前処理されていない IRP のディスパッチ
ドライバーの EvtDeviceWdmIrpPreprocess コールバック関数から特定の I/O キューに IRP をディスパッチするには、次の手順を使用します。
- ドライバーは、WdfDeviceInitAssignWdmIrpPreprocessCallback を呼び出すことによって EvtDeviceWdmIrpPreprocess コールバック関数を登録します。
- ターゲットが親デバイスの I/O キューである場合、ドライバーは WdfPdoInitAllowForwardingRequestToParent を呼び出します。
- EvtDeviceWdmIrpPreprocess から、Flags を WDF_DISPATCH_IRP_TO_IO_QUEUE_PREPROCESSED_IRP に設定して WdfDeviceWdmDispatchIrpToIoQueue を呼び出します。
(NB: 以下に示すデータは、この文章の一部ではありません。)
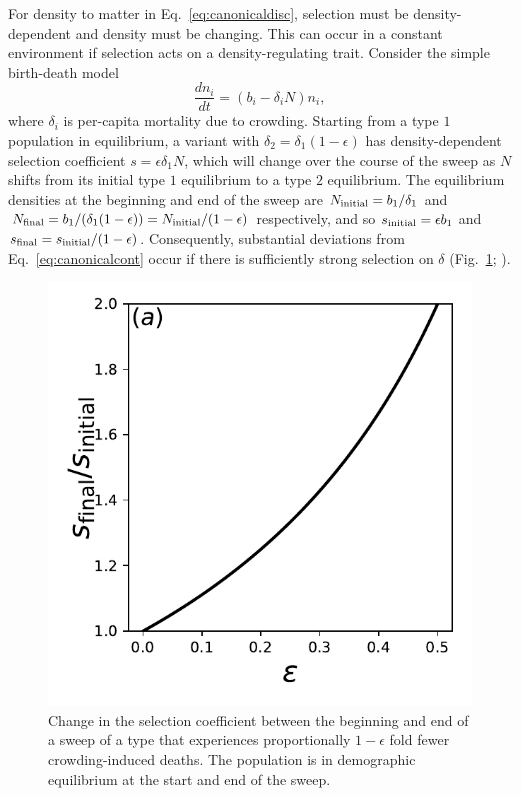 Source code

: \documentclass[12pt]{article}
\begin{document}
For density to matter in Eq.~\eqref{eq:canonicaldisc}, selection must be density-dependent and density must be changing. This can occur in a constant environment if selection acts on a density-regulating trait. Consider the simple birth-death model \citep{kostitzin_1939} 
\begin{equation}
\frac{d n_i}{dt}=(b_i -\delta_iN) n_i, \label{eq:simplebirthdeath}
\end{equation}
where $\delta_i$ is per-capita mortality due to crowding. Starting from a type $1$ population in equilibrium, a variant with $\delta_2=\delta_1(1-\epsilon)$ has density-dependent selection coefficient $s=\epsilon \delta_1 N$, which will change over the course of the sweep as $N$ shifts from its initial type $1$ equilibrium to a type $2$ equilibrium. The equilibrium densities at the beginning and end of the sweep are $N_{\rm initial}=b_1/\delta_1$ and $N_{\rm final}=b_1/(\delta_1(1-\epsilon))=N_{\rm initial}/(1-\epsilon)$ respectively, and so $s_{\rm initial}= \epsilon b_1$ and $s_{\rm final}=s_{\rm initial}/(1-\epsilon)$. Consequently, substantial deviations from Eq.~\eqref{eq:canonicalcont} occur if there is sufficiently strong selection on $\delta$ (Fig.~\ref{fig:strengthofselection}; \citealt{kimura_1978,kimura1969natural}). 

\begin{figure}
\centering
\includegraphics[scale=0.8]{strengthofselection.pdf}
\caption{\label{fig:strengthofselection} Change in the selection coefficient between the beginning and end of a sweep of a type that experiences proportionally $1-\epsilon$ fold fewer crowding-induced deaths. The population is in demographic equilibrium at the start and end of the sweep.}
\end{figure}
\end{document}
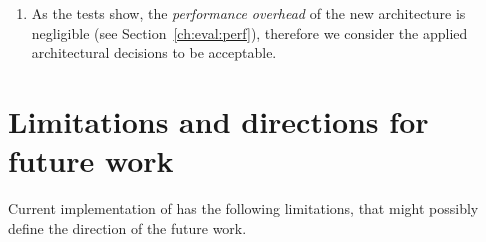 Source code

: \begin{enumerate}[label=\arabic*.]
\begin{enumerate}[label=\alph*.]
  \end{enumerate}
  
\item 
As the tests show, the \textit{performance overhead} of the new architecture is negligible (see Section~\ref{ch:eval:perf}), therefore we consider the applied architectural decisions to be acceptable.

\end{enumerate}


\section{Limitations and directions for future work}

Current implementation of \porthos[2] has the following limitations, that might possibly define the direction of the future work.

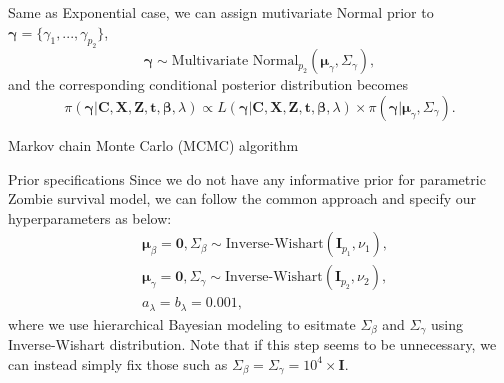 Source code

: \documentclass[a4paper, 12pt]{article}
\makeatletter
\renewcommand{\section}{\@startsection
	{section}    {1}    {0mm}    {-0.7\baselineskip}    {0.08\baselineskip}    {\normalfont\large\sc\center\bf}}
\renewcommand{\subsection}{\@startsection
	{subsection}    {2}    {0mm}    {-0.5\baselineskip}    {0.01\baselineskip}    {\normalfont\normalsize\itshape\center}}
\makeatother
\begin{document}
Same as Exponential case, we can assign mutivariate Normal prior to $\mathbf{\gamma}=\{\gamma_1,...,\gamma_{p_2}\}$,
\begin{equation}
\mathbf{\gamma} \sim \mbox{Multivariate Normal}_{p_2}(\mathbf{\mu}_{\gamma}, \Sigma_{\gamma}),
\end{equation}
and the corresponding conditional posterior distribution becomes 
\begin{equation}
\pi(\mathbf{\gamma}|\mathbf{C}, \mathbf{X}, \mathbf{Z}, \mathbf{t}, \mathbf{\beta}, \lambda) \propto L(\mathbf{\gamma}|\mathbf{C}, \mathbf{X}, \mathbf{Z}, \mathbf{t}, \mathbf{\beta}, \lambda)\times \pi(\mathbf{\gamma}|\mathbf{\mu}_{\gamma}, \Sigma_{\gamma}).
\end{equation}
\section{Markov chain Monte Carlo (MCMC) algorithm}
\subsection{Prior specifications}
\noindent Since we do not have any informative prior for parametric Zombie survival model, we can follow the common approach and specify our hyperparameters as below:  
\begin{equation}
\begin{aligned}
&\mathbf{\mu}_{\beta} = \mathbf{0}, \Sigma_{\beta} \sim \mbox{Inverse-Wishart}(\mathbf{I}_{p_1}, \nu_1),\\
& \mathbf{\mu}_{\gamma} = \mathbf{0}, \Sigma_{\gamma} \sim \mbox{Inverse-Wishart}(\mathbf{I}_{p_2}, \nu_2), \\
& a_{\lambda} =  b_{\lambda} = 0.001,
\end{aligned}
\end{equation}
where we use hierarchical Bayesian modeling to esitmate $\Sigma_{\beta}$ and $\Sigma_{\gamma}$ using Inverse-Wishart distribution. Note that if this step seems to be unnecessary, we can instead simply fix those such as $\Sigma_{\beta} =\Sigma_{\gamma} = 10^4\times\mathbf{I}$. 
\end{document}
- ドライバーが WDF_DISPATCH_IRP_TO_IO_QUEUE_INVOKE_INCALLERCTX_CALLBACK フラグを設定し、ターゲット I/O キューの転送の確実な順方向進行が有効でない場合、フレームワークはドライバーの EvtIoInCallerContext を呼び出します (指定されている場合)。 コールバック関数は、要求の前処理を完了した後、WdfDeviceEnqueueRequest を呼び出してキューに登録するか、WdfRequestComplete を呼び出して完了する必要があります。